Since the assessment of the HBs Ab level was performed at the age of 7 months in this study, we could rather rule out the effect of previous maternal immunization before or during pregnancy. In fact, we did not have the HBs Ab level of the mothers during the pregnancy but since the sampling of the infants was after 6 months, the effect of Ab level of the mothers on the Ab level of the infants could be inconsiderable.

Regardless of birth weight, the results of this study revealed a very good response to the hepatitis B vaccine as a part of pentavalent vaccine in the evaluated population. In addition, it seems that unlike preterm and small for gestational age neonates, weight-based policy for hepatitis B vaccination is not necessary for “large for gestational age” neonates in Iran. Of course, it should be noted that the current Iranian protocol recommends four doses of hepatitis B vaccine for all infants regardless of birth weight.

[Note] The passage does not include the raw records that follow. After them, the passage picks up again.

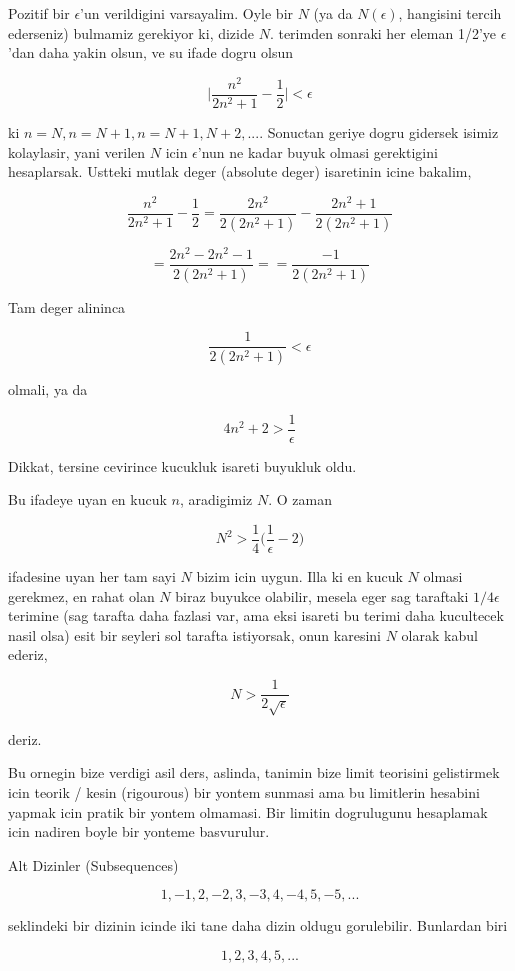 \documentclass[12pt,fleqn]{article}\usepackage{../common}
\begin{document}
Pozitif bir $\epsilon$'un verildigini varsayalim. Oyle bir $N$ (ya da
$N(\epsilon)$, hangisini tercih ederseniz) bulmamiz gerekiyor ki, dizide
$N$. terimden sonraki her eleman 1/2'ye $\epsilon$'dan daha yakin olsun, ve
su ifade dogru olsun

\[ 
\bigg|\frac{n^2}{2n^2+1} - \frac{1}{2}\bigg| < \epsilon
 \]

ki $n=N,n=N+1,n=N+1,N+2,...$. Sonuctan geriye dogru gidersek isimiz
kolaylasir, yani verilen $N$ icin $\epsilon$'nun ne kadar buyuk olmasi
gerektigini hesaplarsak. Ustteki mutlak deger (absolute deger) isaretinin 
icine bakalim, 

\[ 
\frac{n^2}{2n^2+1}  - \frac{1}{2} = 
\frac{2n^2}{2(2n^2+1)}  - \frac{2n^2+1}{2(2n^2+1)} 
 \]

\[  
= \frac{2n^2 - 2n^2 - 1}{2(2n^2+1)} = 
= \frac{- 1}{2(2n^2+1)} 
\]

Tam deger alininca 

\[  \frac{1}{2(2n^2+1)} < \epsilon\]

olmali, ya da

\[ 4n^2 + 2 > \frac{1}{\epsilon} \]

Dikkat, tersine cevirince kucukluk isareti buyukluk oldu. 

Bu ifadeye uyan en kucuk $n$, aradigimiz $N$. O zaman 

\[ N^2 > \frac{1}{4}\bigg(\frac{1}{\epsilon} - 2\bigg) \]

ifadesine uyan her tam sayi $N$ bizim icin uygun. Illa ki en kucuk $N$
olmasi gerekmez, en rahat olan $N$ biraz buyukce olabilir, mesela eger sag
taraftaki $1/4\epsilon$ terimine (sag tarafta daha fazlasi var, ama eksi
isareti bu terimi daha kucultecek nasil olsa) esit bir seyleri sol tarafta
istiyorsak, onun karesini $N$ olarak kabul ederiz,

\[ N > \frac{1}{2\sqrt{\epsilon}} \]

deriz. 

Bu ornegin bize verdigi asil ders, aslinda, tanimin bize limit teorisini
gelistirmek icin teorik / kesin (rigourous) bir yontem sunmasi ama bu
limitlerin hesabini yapmak icin pratik bir yontem olmamasi. Bir limitin
dogrulugunu hesaplamak icin nadiren boyle bir yonteme basvurulur. 

Alt Dizinler (Subsequences) 

\[ 1, -1, 2, -2, 3, -3, 4, -4, 5, -5, . . . \]

seklindeki bir dizinin icinde iki tane daha dizin oldugu
gorulebilir. Bunlardan biri

\[ 1, 2, 3, 4, 5, ... \]
\end{document}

It is recommended to repeat this study in the countries with three-dose schedule of hepatitis B vaccine to evaluate whether the same results will be achieved with their program.

An important point, however, could be the number of vaccine doses used in EPI of Iran. Although there are some concerns about the down regulation of immune system in response to several doses of hepatitis B vaccine, the results of this study reveals that the administration of fourth dose, at least in short time, does not interfere with the Ab level production.

Our study had some limitations. We did not have access to the cord blood of the cases so we were confined to the HBs Ag status of the mothers which was checked during the health care program visits of the pregnant women. Our sample size was small so it is recommended to repeat this study in a larger population.

In conclusion, the results of this study might have an important public health implication that the level of HBs Ab in response to hepatitis B vaccination in 7-month-old infants with birth weight of >4 kg is still in the protective level. However, the trend of HBs Ab level of cases with birth weight of >4 kg has not yet been studied in older age in Iran. Therefore, it is suggested to design a similar study for children and adolescents to compare the HBs Ab level of the two groups with birth weight of 2–4 kg and >4 kg in older age.